Because YASA cannot provide precise CFG/DFG slices, we are forced into a highly inefficient workaround when integrating with our LLM agents:
Extracting the full source code (Method Bodies) of all relevant methods along the Call Graph and feeding them directly to the LLM for reasoning.
This leads to unacceptable engineering issues:
Runaway Token Costs & Latency: When encountering "God Objects" (methods with hundreds of lines), the LLM's context window is easily maxed out.

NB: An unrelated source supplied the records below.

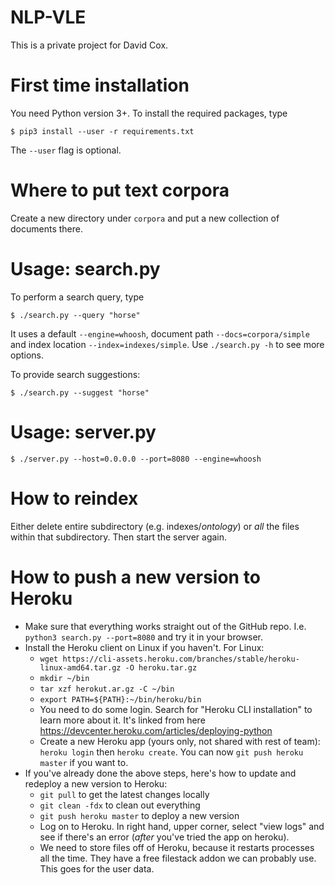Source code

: NLP-VLE
=======

This is a private project for David Cox.

First time installation
=======================

You need Python version 3+. To install the required packages, type

    $ pip3 install --user -r requirements.txt

The `--user` flag is optional.

Where to put text corpora
=========================

Create a new directory under `corpora` and put a new collection of documents
there.

Usage: search.py
================

To perform a search query, type

    $ ./search.py --query "horse"

It uses a default `--engine=whoosh`, document path `--docs=corpora/simple` and
index location `--index=indexes/simple`. Use `./search.py -h` to see more
options.

To provide search suggestions:

    $ ./search.py --suggest "horse"

Usage: server.py
================

    $ ./server.py --host=0.0.0.0 --port=8080 --engine=whoosh

How to reindex
==============

Either delete entire subdirectory (e.g. indexes/*ontology*) or *all* the files
within that subdirectory. Then start the server again.

How to push a new version to Heroku
===================================

  * Make sure that everything works straight out of the GitHub repo. I.e.
    `python3 search.py --port=8080` and try it in your browser.
  * Install the Heroku client on Linux if you haven't. For Linux:
    * `wget https://cli-assets.heroku.com/branches/stable/heroku-linux-amd64.tar.gz -O heroku.tar.gz`
    * `mkdir ~/bin`
    * `tar xzf herokut.ar.gz -C ~/bin`
    * `export PATH=${PATH}:~/bin/heroku/bin`
    * You need to do some login. Search for "Heroku CLI installation" to learn
      more about it. It's linked from here https://devcenter.heroku.com/articles/deploying-python
    * Create a new Heroku app (yours only, not shared with rest of team):
      `heroku login` then `heroku create`. You can now `git push heroku master`
      if you want to.
  * If you've already done the above steps, here's how to update and redeploy a
    new version to Heroku:
    * `git pull` to get the latest changes locally
    * `git clean -fdx` to clean out everything
    * `git push heroku master` to deploy a new version
    * Log on to Heroku. In right hand, upper corner, select "view logs" and see
      if there's an error (*after* you've tried the app on heroku).
    * We need to store files off of Heroku, because it restarts processes all the
      time. They have a free filestack addon we can probably use. This goes for
      the user data.
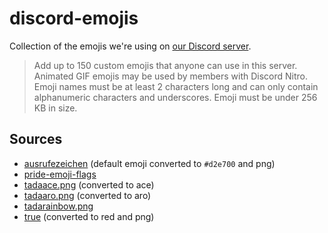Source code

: # discord-emojis

Collection of the emojis we're using on [our Discord
server][aspecgerman].

> Add up to 150 custom emojis that anyone can use in this server.
> Animated GIF emojis may be used by members with Discord Nitro. Emoji
> names must be at least 2 characters long and can only contain
> alphanumeric characters and underscores. Emoji must be under 256 KB in
> size.

## Sources

* [ausrufezeichen](https://discord.com/assets/4467f392af6cb1ad2acd20ae416a69ab.svg)
  (default emoji converted to `#d2e700` and png)
* [pride-emoji-flags](https://github.com/aspec-german/pride-emoji-flags)
* [tadaace.png](https://emoji.gg/emoji/6627-gay-tada) (converted to ace)
* [tadaaro.png](https://emoji.gg/emoji/6627-gay-tada) (converted to aro)
* [tadarainbow.png](https://emoji.gg/emoji/6627-gay-tada)
* [true](https://emoji.gg/emoji/100True) (converted to red and png)

[aspecgerman]: https://aspecgerman.de

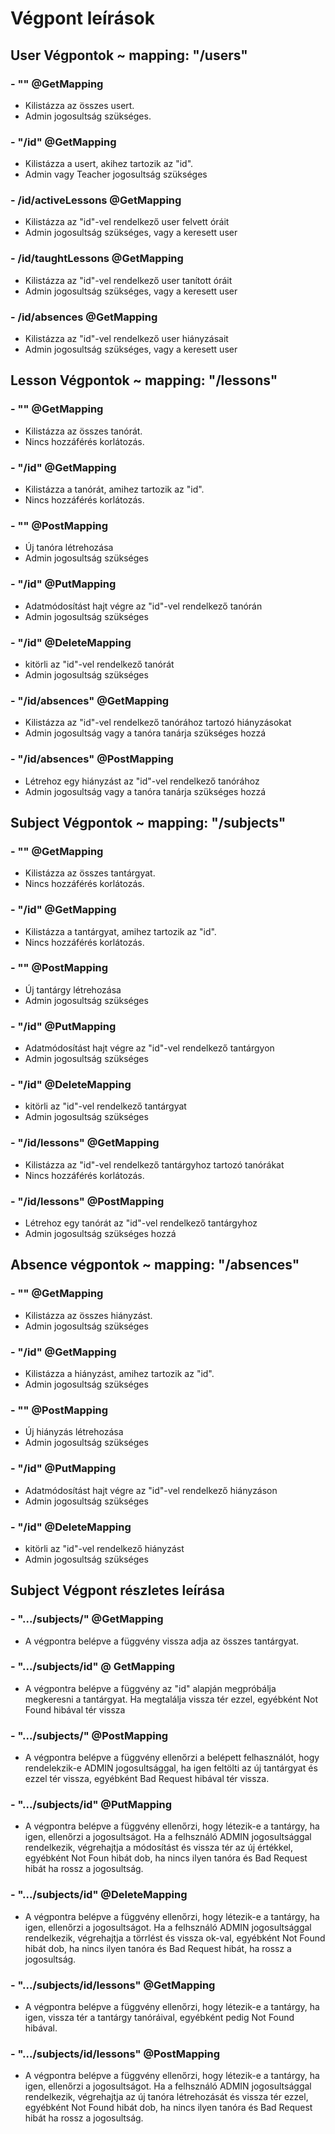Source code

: # Végpont leírások

## User Végpontok ~ mapping: "/users"

### - "" @GetMapping
  - Kilistázza az összes usert.
  - Admin jogosultság szükséges.
### - "/id" @GetMapping
  - Kilistázza a usert, akihez tartozik az "id".
  - Admin vagy Teacher jogosultság szükséges
### - /id/activeLessons @GetMapping
  - Kilistázza az "id"-vel rendelkező user felvett óráit
  - Admin jogosultság szükséges, vagy a keresett user
### - /id/taughtLessons @GetMapping
  - Kilistázza az "id"-vel rendelkező user tanított óráit
  - Admin jogosultság szükséges, vagy a keresett user
### - /id/absences @GetMapping
  - Kilistázza az "id"-vel rendelkező user hiányzásait
  - Admin jogosultság szükséges, vagy a keresett user

## Lesson Végpontok ~ mapping: "/lessons"

### - "" @GetMapping
  - Kilistázza az összes tanórát.
  - Nincs hozzáférés korlátozás.
### - "/id" @GetMapping
  - Kilistázza a tanórát, amihez tartozik az "id".
  - Nincs hozzáférés korlátozás.
### - "" @PostMapping
  - Új tanóra létrehozása
  - Admin jogosultság szükséges
### - "/id" @PutMapping
  - Adatmódosítást hajt végre az "id"-vel rendelkező tanórán
  - Admin jogosultság szükséges
### - "/id" @DeleteMapping
  - kitörli az "id"-vel rendelkező tanórát
  - Admin jogosultság szükséges
### - "/id/absences" @GetMapping
  - Kilistázza az "id"-vel rendelkező tanórához tartozó hiányzásokat
  - Admin jogosultság vagy a tanóra tanárja szükséges hozzá
### - "/id/absences" @PostMapping
  - Létrehoz egy hiányzást az "id"-vel rendelkező tanórához
  - Admin jogosultság vagy a tanóra tanárja szükséges hozzá
  
## Subject Végpontok ~ mapping: "/subjects"

### - "" @GetMapping
  - Kilistázza az összes tantárgyat.
  - Nincs hozzáférés korlátozás.
### - "/id" @GetMapping
  - Kilistázza a tantárgyat, amihez tartozik az "id".
  - Nincs hozzáférés korlátozás.
### - "" @PostMapping
  - Új tantárgy létrehozása
  - Admin jogosultság szükséges
### - "/id" @PutMapping
  - Adatmódosítást hajt végre az "id"-vel rendelkező tantárgyon
  - Admin jogosultság szükséges
### - "/id" @DeleteMapping
  - kitörli az "id"-vel rendelkező tantárgyat
  - Admin jogosultság szükséges
### - "/id/lessons" @GetMapping
  - Kilistázza az "id"-vel rendelkező tantárgyhoz tartozó tanórákat
  - Nincs hozzáférés korlátozás.
### - "/id/lessons" @PostMapping
  - Létrehoz egy tanórát az "id"-vel rendelkező tantárgyhoz
  - Admin jogosultság szükséges hozzá
  
## Absence végpontok ~ mapping: "/absences"

### - "" @GetMapping
  - Kilistázza az összes hiányzást.
  - Admin jogosultság szükséges
### - "/id" @GetMapping
  - Kilistázza a hiányzást, amihez tartozik az "id".
  -  Admin jogosultság szükséges
### - "" @PostMapping
  - Új hiányzás létrehozása
  - Admin jogosultság szükséges
### - "/id" @PutMapping
  - Adatmódosítást hajt végre az "id"-vel rendelkező hiányzáson
  - Admin jogosultság szükséges
### - "/id" @DeleteMapping
  - kitörli az "id"-vel rendelkező hiányzást
  - Admin jogosultság szükséges
  
 ## Subject Végpont részletes leírása
### - ".../subjects/" @GetMapping
  - A végpontra belépve a függvény vissza adja az összes tantárgyat.
### - ".../subjects/id" @ GetMapping
  - A végpontra belépve a függvény az "id" alapján megpróbálja megkeresni a tantárgyat. Ha megtalálja vissza tér ezzel, egyébként Not Found hibával tér vissza
### - ".../subjects/" @PostMapping
  - A végpontra belépve a függvény ellenőrzi a belépett felhasználót, hogy rendelekzik-e ADMIN jogosultsággal, ha igen feltölti az új tantárgyat és ezzel tér vissza, egyébként Bad Request hibával tér vissza.
### - ".../subjects/id" @PutMapping
  - A végpontra belépve a függvény ellenőrzi, hogy létezik-e a tantárgy, ha igen, ellenőrzi a jogosultságot. Ha a felhsználó ADMIN jogosultsággal rendelkezik, végrehajtja a módosítást és vissza tér az új értékkel, egyébként Not Foun hibát dob, ha nincs ilyen tanóra és Bad Request hibát ha rossz a jogosultság.
### - ".../subjects/id" @DeleteMapping
  - A végpontra belépve a függvény ellenőrzi, hogy létezik-e a tantárgy, ha igen, ellenőrzi a jogosultságot. Ha a felhsználó ADMIN jogosultsággal rendelkezik, végrehajtja a törrlést és vissza ok-val, egyébként Not Found hibát dob, ha nincs ilyen tanóra és Bad Request hibát, ha rossz a jogosultság.
### - ".../subjects/id/lessons" @GetMapping
  - A végpontra belépve a függvény ellenőrzi, hogy létezik-e a tantárgy, ha igen, vissza tér a tantárgy tanóráival, egyébként pedig Not Found hibával.
### - ".../subjects/id/lessons" @PostMapping
  -  A végpontra belépve a függvény ellenőrzi, hogy létezik-e a tantárgy, ha igen, ellenőrzi a jogosultságot. Ha a felhsználó ADMIN jogosultsággal rendelkezik, végrehajtja az új tanóra létrehozását és vissza tér ezzel, egyébként Not Found hibát dob, ha nincs ilyen tanóra és Bad Request hibát ha rossz a jogosultság.
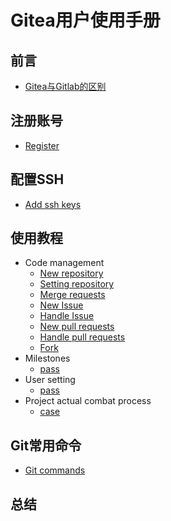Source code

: # Gitea用户使用手册

## 前言
* [Gitea与Gitlab的区别]()

## 注册账号
* [Register](resources/account_umber.md)

## 配置SSH
* [Add ssh keys](resources/add_ssh_keys.md)

## 使用教程
* Code management
  * [New repository](resources/new_repository.md)
  * [Setting repository](resources/setting_repository.md)
  * [Merge requests](resources/merge_requests.md)
  * [New Issue](resources/new_issue.md)
  * [Handle Issue](gitea_docs.md)
  * [New pull requests](gitea_docs.md)
  * [Handle pull requests](gitea_docs.md)
  * [Fork](resources/frok.md)
* Milestones
  * [pass](gitea_docs.md)
* User setting
  * [pass](resources/user_setting.md)
* Project actual combat process
  * [case](resources/case.md)

## Git常用命令
* [Git commands](resources/git_commands.md)

## 总结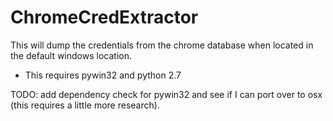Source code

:# ChromeCredExtractor

This will dump the credentials from the chrome database when located in the default windows location.

* This requires pywin32 and python 2.7

TODO: add dependency check for pywin32 and see if I can port over to osx (this requires a little more research).
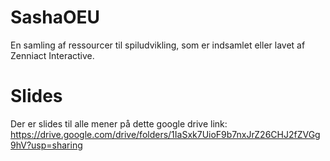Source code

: # SashaOEU
En samling af ressourcer til spiludvikling, som er indsamlet eller lavet af Zenniact Interactive.

# Slides
Der er slides til alle mener på dette google drive link: https://drive.google.com/drive/folders/1IaSxk7UioF9b7nxJrZ26CHJ2fZVGg9hV?usp=sharing
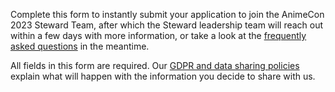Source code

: Complete this form to instantly submit your application to join the AnimeCon 2023 Steward Team,
after which the Steward leadership team will reach out within a few days with more information, or
take a look at the [frequently asked questions](faq.html) in the meantime.

All fields in this form are required. Our [GDPR and data sharing policies](gdpr.html) explain what
will happen with the information you decide to share with us.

API costs and inference latency scale exponentially, blocking high-concurrency CI/CD pipeline integration.
LLM Hallucinations & Attention Dilution: Forcing the LLM to manually trace data flows across lengthy source codes frequently triggers the "Lost in the Middle" phenomenon, drastically degrading the accuracy of security verdicts.
Alternatives are Too Heavy: We considered external tools like Joern to generate Code Property Graphs (CPG) to bridge this gap, but its extreme memory hunger (tens of GBs) and Scala query barrier contradict our architectural philosophy of being lightweight and "shifting left" rapidly.
We kindly request the YASA team to drill down one layer beneath the UAST and support intra-procedural flow analysis capabilities:
[Req-1] Support Intra-procedural CFG Generation: Structurally output the basic blocks and branch jump relationships within a function.
[Req-2] Support Intra-procedural DFG Generation: Track variable assignments, propagation, and state mutations within a function.
[Req-3] Node Mapping Support: The generated CFG/DFG nodes MUST map precisely to existing UAST nodes or source code line numbers, enabling upper-layer tools to extract code slices accurately.
Typical Use Case
LLM-Driven Precision Slicing:
When YASA outputs a complete Call Graph, the upper-layer extraction tool can utilize YASA's CFG/DFG data to extract only the code lines that touch the tainted variable and the if/else branch lines controlling its flow.
This trims the 1000 lines of source code previously fed to the LLM down to a highly relevant 30-line logic slice.
Expected Value
Bridging the Last Mile of LLM + SAST: Provides truly industrial-grade code slicing capabilities, reducing LLM token consumption by over 80%.
Massive Boost to Detection Accuracy: LLMs can focus purely on semantic reasoning (e.g., verifying if an extracted guard condition is valid) rather than manual data flow tracking, drastically converging the false-positive rate.
Strengthening YASA's Product Moat: Fills the gap in flow analysis, bringing YASA on par with the core capabilities of modern, advanced static analysis engines (like CodeQL).